I have been so busy that I didn’t want to spend much time away from Boston this weekend, so I decided to go down and back in one day. I have been riding Bolt Bus, the new discount Greyhound line that has wireless and outlets for computers. By the time I had my schedule figured out many of the buses were sold out for yesterday, so I got stuck with a 7am bus down and a 7:30pm bus back. Luckily for me my lovely brother agreed to come into midtown and goof off with me between my noon-time arrival and 3:30, when I had to be at the audition site.
Our bus got in a little early, and my brother wasn’t off the train yet. I left him a message and decided to head over to Penn Station to use a bathroom after the long ride. The only thing standing between Penn and me? A parade of hundreds of Santa Clauses.
I love Boston because it is an active city but it’s manageable. When I am there, I always feel like I am in control. There is nothing to make you feel like you are out of control like swimming upstream on 8th Avenue through a crowd of Santas while having to use the bathroom.
I made it into the station and into the line for the ladies’ room. It’s always disheartening to have to wait in line for a bathroom you know will be disgusting. It’s like waiting in line for a portable john. As I was in line my brother called as we went through the normal “Where are you?
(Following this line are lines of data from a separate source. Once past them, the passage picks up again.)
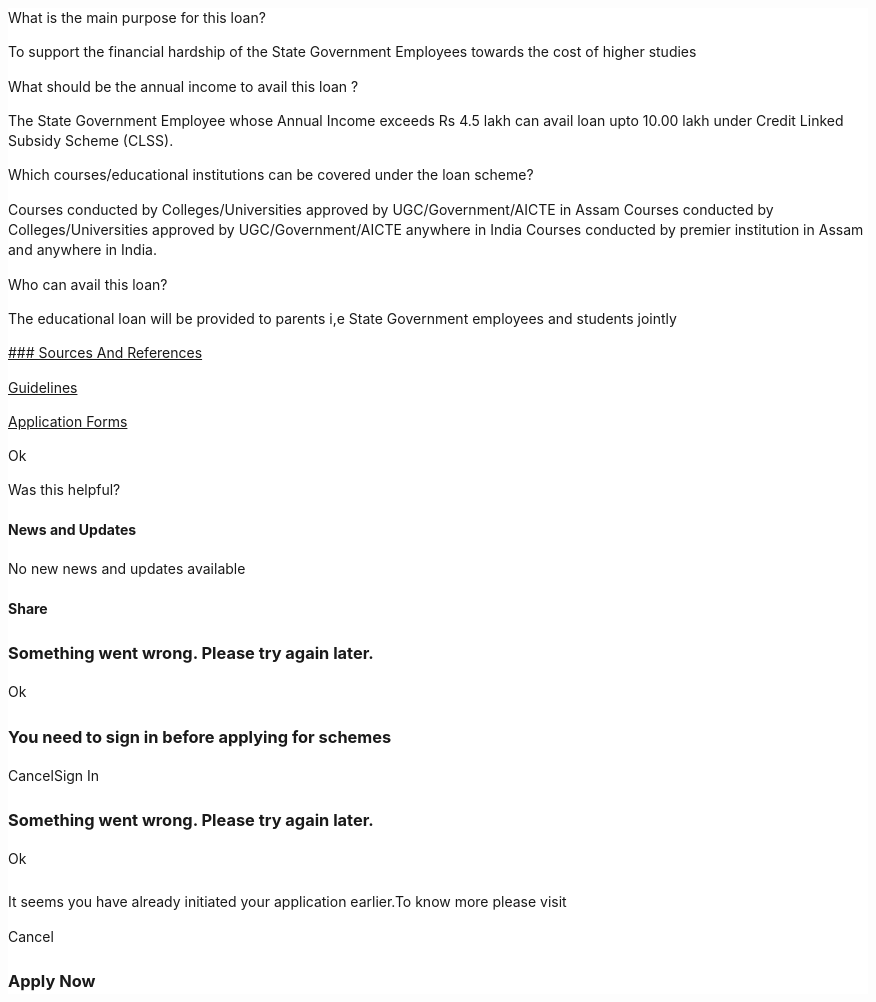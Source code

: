 What is the main purpose for this loan?

To support the financial hardship of the State Government Employees towards the cost of higher studies

What should be the annual income to avail this loan ?

The State Government Employee whose Annual Income exceeds Rs 4.5 lakh can avail loan upto 10.00 lakh under Credit Linked Subsidy Scheme (CLSS).

Which courses/educational institutions can be covered under the loan scheme?

Courses conducted by Colleges/Universities approved by UGC/Government/AICTE in Assam Courses conducted by Colleges/Universities approved by UGC/Government/AICTE anywhere in India Courses conducted by premier institution in Assam and anywhere in India.

Who can avail this loan?

The educational loan will be provided to parents i,e State Government employees and students jointly

[### Sources And References](https://www.myscheme.gov.in/schemes/bll#sources)

[Guidelines](https://finance.assam.gov.in/documents-detail/bidya-lakshmi-loan-for-higher-education-of-the-children-of-regular-state-government)

[Application Forms](https://finance.assam.gov.in/sites/default/files/Application%20Form%20for%20Education%20Loan-ilovepdf-compressed.pdf)

Ok

Was this helpful?

#### News and Updates

No new news and updates available

#### Share

### Something went wrong. Please try again later.

Ok

### 

### You need to sign in before applying for schemes

CancelSign In

### Something went wrong. Please try again later.

Ok

### 

It seems you have already initiated your application earlier.To know more please visit

Cancel

### Apply Now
Where are you?” “I’m in line for the bathroom at Penn Station!” I said. My brother’s reply “I’m stuck in the middle of a Santa Claus parade!”
The rest of the goofing off went relatively well. Manhattan was ridiculously crowded, even more than usual, because of the various holiday festivities. We swung by Rockefeller Center because we had heard rumors of a tuba festival, and we were still seeing wandering Santas hours after the parade began on the steps of the post office. I spent an hour warming up, sang well, changed back into my sneakers and hauled to the bus stop, hoping to get on an earlier bus. I was successful, getting an open seat on a 5:30 bus and walking back into my apartment at 10:10.
So I did it. I had colleagues in grad school who would go down for NYC auditions and I just wasn’t ready for that. Making demos and sending them to these programs that only audition in New York was just too much for me (and in retrospect, I wasn’t even close to ready vocally). It took me until I was 25 to start doing summer programs, which many singers start doing around 19 – first I did one in Boston, then one in California, and finally one abroad, where half of my fellow singers were 6 or 7 years younger than I am.
I’m finally ready for a challenge as small as going down to New York to audition. Another thing I thought I could never do, that would be way too much for me and my routines and anxiety and neuroticism, I just got on the bus and did. I was lamenting to my mother a few weeks ago how far ‘behind’ I felt in that I am just now doing the things that many of my friends have been doing for years, and she simply said to me “you’re not done yet”. So I’ll keep plugging away at my own pace.
Congrats to all friends and readers who have completed their December auditions as well. You all inspire me.